GUEST CURATOR: Mary Aldrich
What was advertised in a colonial newspaper 250 years ago today?
“Augustus Deley, … CONTINUES to carry on the Business of manufacturing TOBACCO.”
I find it interesting that this advertisement starts by stating that the advertiser “CONTINUES to carry on the Business of manufacturing TOBACCO, in all its Branches.” This makes me wonder if something happened to cast doubt in the minds of his customers about whether they would be able to continue purchasing their tobacco from him or not. This advertisement has the air of someone reassuring his customers that he was indeed still in business.
The fact that Deley mentioned that he needed sufficient notice from those wishing to purchase large quantities of tobacco makes me think that he was not a minor tobacconist. To have customers purchase large amounts of tobacco must have occurred often enough for him to specifically ask those who wished to purchase those amounts to let him know beforehand. It must have been inconvenient for him to have a customer come in and take most of his supply because afterward he would have to potentially turn other customers away while he waited for a new shipment.
ADDITIONAL COMMENTARY: Carl Robert Keyes
Augustus Deley certainly wanted residents of Hartford and its hinterland to know that he continued to sell tobacco, that he was still in business, but his advertisement also alluded to a notice that he posted in the Connecticut Courant nearly three months earlier. Perhaps Deley had recently moved to Hartford and was settling in. After all, his earlier advertisement announced that he was a “Tobaconist (from New-York),” but he dropped that description in his updated advertisement. He may have become an increasingly familiar face in Hartford, but he likely wanted to let potential customers not yet aware of his shop or uncertain of its success that he did indeed “CONTINUE to carry on the Business of manufacturing TOBACCO.”

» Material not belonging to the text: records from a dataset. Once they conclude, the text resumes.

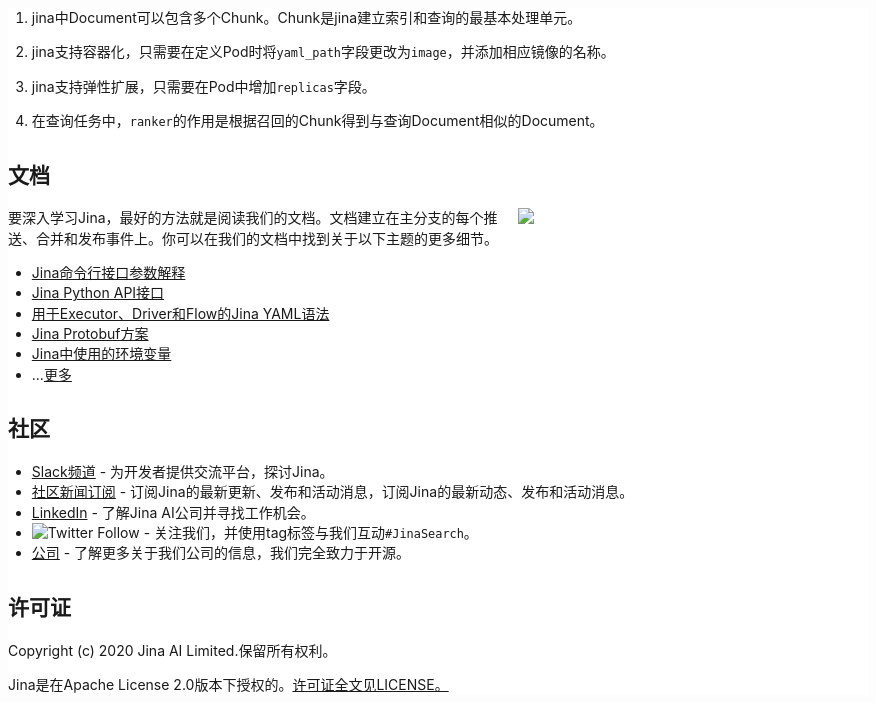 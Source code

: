 1. jina中Document可以包含多个Chunk。Chunk是jina建立索引和查询的最基本处理单元。

2. jina支持容器化，只需要在定义Pod时将`yaml_path`字段更改为`image`，并添加相应镜像的名称。

3. jina支持弹性扩展，只需要在Pod中增加`replicas`字段。

4. 在查询任务中，`ranker`的作用是根据召回的Chunk得到与查询Document相似的Document。

## 文档

<a href="https://docs.jina.ai/">
<img align="right" width="350px" src="https://github.com/jina-ai/jina/blob/master/.github/jina-docs.png?raw=true " />
</a>

要深入学习Jina，最好的方法就是阅读我们的文档。文档建立在主分支的每个推送、合并和发布事件上。你可以在我们的文档中找到关于以下主题的更多细节。

- [Jina命令行接口参数解释](https://docs.jina.ai/chapters/cli/main.html)
- [Jina Python API接口](https://docs.jina.ai/api/jina.html)
- [用于Executor、Driver和Flow的Jina YAML语法](https://docs.jina.ai/chapters/yaml/yaml.html)
- [Jina Protobuf方案](https://docs.jina.ai/chapters/proto/main.html)
- [Jina中使用的环境变量](https://docs.jina.ai/chapters/envs.html)
- ...[更多](https://docs.jina.ai/index.html)

## 社区

- [Slack频道](https://join.slack.com/t/jina-ai/shared_invite/zt-dkl7x8p0-rVCv~3Fdc3~Dpwx7T7XG8w) - 为开发者提供交流平台，探讨Jina。
- [社区新闻订阅](mailto:newsletter+subscribe@jina.ai) - 订阅Jina的最新更新、发布和活动消息，订阅Jina的最新动态、发布和活动消息。
- [LinkedIn](https://www.linkedin.com/company/jinaai/) - 了解Jina AI公司并寻找工作机会。
- ![Twitter Follow](https://img.shields.io/twitter/follow/JinaAI_?label=Follow%20%40JinaAI_&style=social) - 关注我们，并使用tag标签与我们互动`#JinaSearch`。
- [公司](https://jina.ai/) - 了解更多关于我们公司的信息，我们完全致力于开源。

## 许可证

Copyright (c) 2020 Jina AI Limited.保留所有权利。

Jina是在Apache License 2.0版本下授权的。[许可证全文见LICENSE。](https://github.com/jina-ai/jina/blob/master/LICENSE)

Among the various updates to his advertisement, Deley listed a location: “At the Sign of the Black Boy, Near the North Meeting-House in Hartford.” It was no coincidence that a tobacconist set up shop “At the Sign of the Black Boy.” After all, slaves provided the labor involved in cultivating tobacco in the Chesapeake colonies. Just as many trade cards or tobacco wrappers from the era featured images of enslaved men and women at work on plantations or interacting happily with white masters and overseers, Deley selected a shop sign that reduced a “Black Boy” to the colonial equivalent of a mascot or a brand to market his product.